§ INPUT:
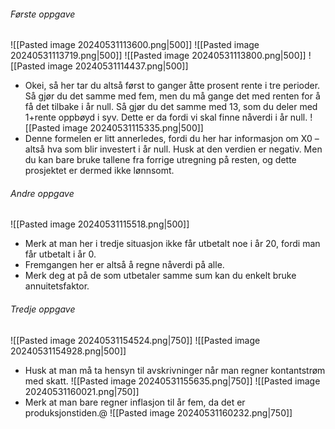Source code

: ###### Første oppgave 
![[Pasted image 20240531113600.png|500]]
 ![[Pasted image 20240531113719.png|500]]
 ![[Pasted image 20240531113800.png|500]]
![[Pasted image 20240531114437.png|500]]
- Okei, så her tar du altså først to ganger åtte prosent rente i tre perioder. Så gjør du det samme med fem, men du må gange det med renten for å få det tilbake i år null. Så gjør du det samme med 13, som du deler med 1+rente oppbøyd i syv. Dette er da fordi vi skal finne nåverdi i år null.
![[Pasted image 20240531115335.png|500]]
- Denne formelen er litt annerledes, fordi du her har informasjon om X0 – altså hva som blir investert i år null. Husk at den verdien er negativ. Men du kan bare bruke tallene fra forrige utregning på resten, og dette prosjektet er dermed ikke lønnsomt. 

###### Andre oppgave
![[Pasted image 20240531115518.png|500]]
- Merk at man her i tredje situasjon ikke får utbetalt noe i år 20, fordi man får utbetalt i år 0. 
- Fremgangen her er altså å regne nåverdi på alle.
- Merk deg at på de som utbetaler samme sum kan du enkelt bruke annuitetsfaktor. 

###### Tredje oppgave
![[Pasted image 20240531154524.png|750]]
![[Pasted image 20240531154928.png|500]]
- Husk at man må ta hensyn til avskrivninger når man regner kontantstrøm med skatt. 
![[Pasted image 20240531155635.png|750]]
![[Pasted image 20240531160021.png|750]]
- Merk at man bare regner inflasjon til år fem, da det er produksjonstiden.@
![[Pasted image 20240531160232.png|750]]
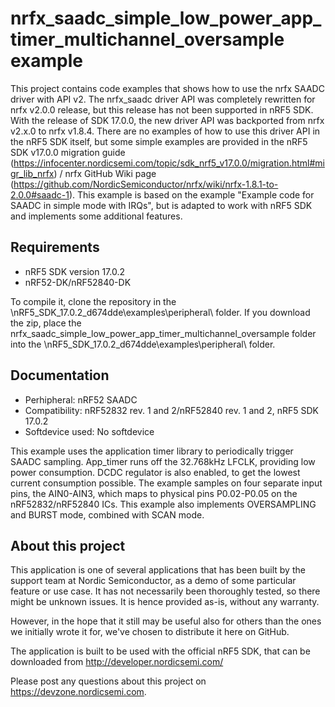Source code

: nrfx_saadc_simple_low_power_app_timer_multichannel_oversample example
==================

 This project contains code examples that shows how to use the nrfx SAADC driver with API v2. The nrfx_saadc driver API was completely rewritten for nrfx v2.0.0 release, but this release has not been supported in nRF5 SDK. With the release of SDK 17.0.0, the new driver API was backported from nrfx v2.x.0 to nrfx v1.8.4. There are no examples of how to use this driver API in the nRF5 SDK itself, but some simple examples are provided in the nRF5 SDK v17.0.0 migration guide (https://infocenter.nordicsemi.com/topic/sdk_nrf5_v17.0.0/migration.html#migr_lib_nrfx) / nrfx GitHub Wiki page (https://github.com/NordicSemiconductor/nrfx/wiki/nrfx-1.8.1-to-2.0.0#saadc-1). This example is based on the example "Example code for SAADC in simple mode with IRQs", but is adapted to work with nRF5 SDK and implements some additional features.
 
Requirements
------------
- nRF5 SDK version 17.0.2
- nRF52-DK/nRF52840-DK

To compile it, clone the repository in the \nRF5_SDK_17.0.2_d674dde\examples\peripheral\ folder. If you download the zip, place the nrfx_saadc_simple_low_power_app_timer_multichannel_oversample folder into the \nRF5_SDK_17.0.2_d674dde\examples\peripheral\ folder.

Documentation
-----------------
- Perhipheral: nRF52 SAADC
- Compatibility: nRF52832 rev. 1 and 2/nRF52840 rev. 1 and 2, nRF5 SDK 17.0.2
- Softdevice used: No softdevice
  
This example uses the application timer library to periodically trigger SAADC sampling. App_timer runs off the 32.768kHz LFCLK, providing low power consumption. DCDC regulator is also enabled, to get the lowest current consumption possible. The example samples on four separate input pins, the AIN0-AIN3, which maps to physical pins P0.02-P0.05 on the nRF52832/nRF52840 ICs. This example also implements OVERSAMPLING and BURST mode, combined with SCAN mode.

About this project
------------------
This application is one of several applications that has been built by the support team at Nordic Semiconductor, as a demo of some particular feature or use case. It has not necessarily been thoroughly tested, so there might be unknown issues. It is hence provided as-is, without any warranty. 

However, in the hope that it still may be useful also for others than the ones we initially wrote it for, we've chosen to distribute it here on GitHub. 

The application is built to be used with the official nRF5 SDK, that can be downloaded from http://developer.nordicsemi.com/

Please post any questions about this project on https://devzone.nordicsemi.com.
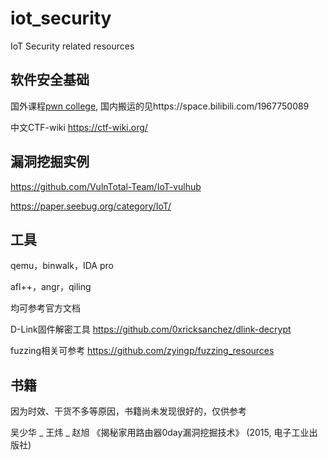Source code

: # iot_security
IoT Security related resources

## 软件安全基础
国外课程[pwn college](https://pwn.college/), 国内搬运的见https://space.bilibili.com/1967750089

中文CTF-wiki  https://ctf-wiki.org/ 

## 漏洞挖掘实例
https://github.com/VulnTotal-Team/IoT-vulhub

https://paper.seebug.org/category/IoT/

## 工具
qemu，binwalk，IDA pro

afl++，angr，qiling

均可参考官方文档

D-Link固件解密工具 https://github.com/0xricksanchez/dlink-decrypt

fuzzing相关可参考 https://github.com/zyingp/fuzzing_resources


## 书籍
因为时效、干货不多等原因，书籍尚未发现很好的，仅供参考

吴少华 _ 王炜 _ 赵旭 《揭秘家用路由器0day漏洞挖掘技术》 (2015, 电子工业出版社)
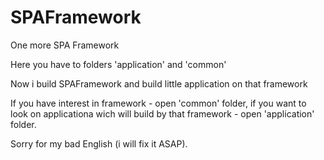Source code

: # SPAFramework
One more SPA Framework

Here you have to folders 'application' and 'common'

Now i build SPAFramework and build little application on that framework

If you have interest in framework - open 'common' folder,
if you want to look on applicationa wich will build by that framework - open 'application' folder.

Sorry for my bad English (i will fix it ASAP).
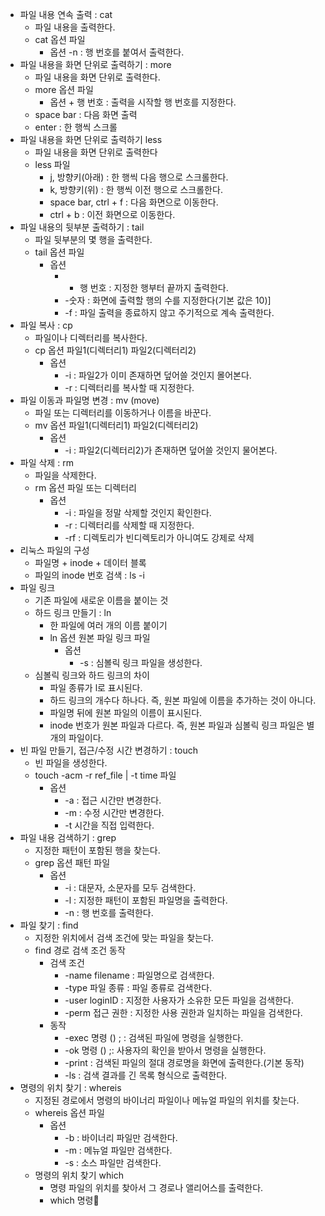 - 파일 내용 연속 출력 : cat 
	- 파일 내용을 출력한다.
	- cat 옵션 파일
		- 옵션 -n : 행 번호를 붙여서 출력한다.
- 파일 내용을 화면 단위로 출력하기 : more
	- 파일 내용을 화면 단위로 출력한다.
	- more 옵션 파일
		- 옵션 + 행 번호 : 출력을 시작할 행 번호를 지정한다.
	- space bar : 다음 화면 출력
	- enter : 한 행씩 스크롤
- 파일 내용을 화면 단위로 출력하기 less
	- 파일 내용을 화면 단위로 출력한다
	- less 파일
		- j, 방향키(아래) : 한 행씩 다음 행으로 스크롤한다.
		- k, 방향키(위) : 한 행씩 이전 행으로 스크롤한다.
		- space bar, ctrl + f : 다음 화면으로 이동한다.
		- ctrl + b : 이전 화면으로 이동한다.
- 파일 내용의 뒷부분 출력하기 : tail
	- 파일 뒷부분의 몇 행을 출력한다.
	- tail 옵션 파일
		- 옵션 
			- + 행 번호 : 지정한 행부터 끝까지 출력한다.
			- -숫자 : 화면에 출력할 행의 수를 지정한다(기본 값은 10)]
			- -f : 파일 출력을 종료하지 않고 주기적으로 계속 출력한다.
- 파일 복사 : cp
	- 파일이나 디렉터리를 복사한다.
	- cp 옵션 파일1(디렉터리1) 파일2(디렉터리2)
		- 옵션 
			- -i : 파일2가 이미 존재하면 덮어쓸 것인지 몰어본다.
			- -r : 디렉터리를 복사할 때 지정한다.
- 파일 이동과 파일명 변경 : mv (move)
	- 파일 또는 디렉터리를 이동하거나 이름을 바꾼다.
	- mv 옵션 파일1(디렉터리1) 파일2(디렉터리2)
		- 옵션
			- -i : 파일2(디렉터리2)가 존재하면 덮어쓸 것인지 물어본다.
- 파일 삭제 : rm
	- 파일을 삭제한다.
	- rm 옵션 파일 또는 디렉터리
		- 옵션
			- -i : 파일을 정말 삭제할 것인지 확인한다.
			- -r : 디렉터리를 삭제할 때 지정한다.
			- -rf : 디렉토리가 빈디렉토리가 아니여도 강제로 삭제
- 리눅스 파일의 구성
	- 파일명 + inode + 데이터 블록
	- 파일의 inode 번호 검색 : ls -i
- 파일 링크
	- 기존 파일에 새로운 이름을 붙이는 것
	- 하드 링크 만들기 : ln
		- 한 파일에 여러 개의 이름 붙이기
		- ln 옵션 원본 파일 링크 파일
			- 옵션
				- -s : 심볼릭 링크 파일을 생성한다.
	- 심볼릭 링크와 하드 링크의 차이
		- 파일 종류가 l로 표시된다.
		- 하드 링크의 개수다 하나다. 즉, 원본 파일에 이름을 추가하는 것이 아니다.
		- 파일명 뒤에 원본 파일의 이름이 표시된다.
		- inode 번호가 원본 파일과 다르다. 즉, 원본 파일과 심볼릭 링크 파일은 별개의 파일이다.
- 빈 파일 만들기, 접근/수정 시간 변경하기 : touch
	- 빈 파일을 생성한다.
	- touch -acm -r ref_file | -t time 파일
		- 옵션
			- -a : 접근 시간만 변경한다.
			- -m : 수정 시간만 변경한다.
			- -t 시간을 직접 입력한다.
- 파일 내용 검색하기 : grep
	- 지정한 패턴이 포함된 행을 찾는다.
	- grep 옵션 패턴 파일
		- 옵션
			- -i : 대문자, 소문자를 모두 검색한다.
			- -l : 지정한 패턴이 포함된 파일명을 출력한다.
			- -n : 행 번호를 출력한다.
- 파일 찾기 : find
	- 지정한 위치에서 검색 조건에 맞는 파일을 찾는다.
	- find 경로 검색 조건 동작
		- 검색 조건
			- -name filename : 파일명으로 검색한다.
			- -type 파일 종류 : 파일 종류로 검색한다.
			- -user loginID : 지정한 사용자가 소유한 모든 파일을 검색한다.
			- -perm 접근 권한 : 지정한 사용 권한과 일치하는 파일을 검색한다.
		- 동작 
			- -exec 명령 () \; : 검색된 파일에 명령을 실행한다.
			- -ok 명령 () \;: 사용자의 확인을 받아서 명령을 실행한다.
			- -print : 검색된 파일의 절대 경로명을 화면에 출력한다.(기본 동작)
			- -ls : 검색 결과를 긴 목록 형식으로 출력한다.
- 명령의 위치 찾기 : whereis
	- 지정된 경로에서 명령의 바이너리 파일이나 메뉴얼 파일의 위치를 찾는다.
	- whereis 옵션 파일
		- 옵션
			- -b : 바이너리 파일만 검색한다.
			- -m : 메뉴얼 파일만 검색한다.
			- -s : 소스 파일만 검색한다.
	- 명령의 위치 찾기 which
		- 명령 파일의 위치를 찾아서 그 경로나 앨리어스를 출력한다.
		- which 명령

§ ACTIVITY: Look over the listing above. Pick out and copy every line that includes "스크롤한다".

§ SOLUTION FOR THIS EXERCISE:
		- j, 방향키(아래) : 한 행씩 다음 행으로 스크롤한다.
		- k, 방향키(위) : 한 행씩 이전 행으로 스크롤한다.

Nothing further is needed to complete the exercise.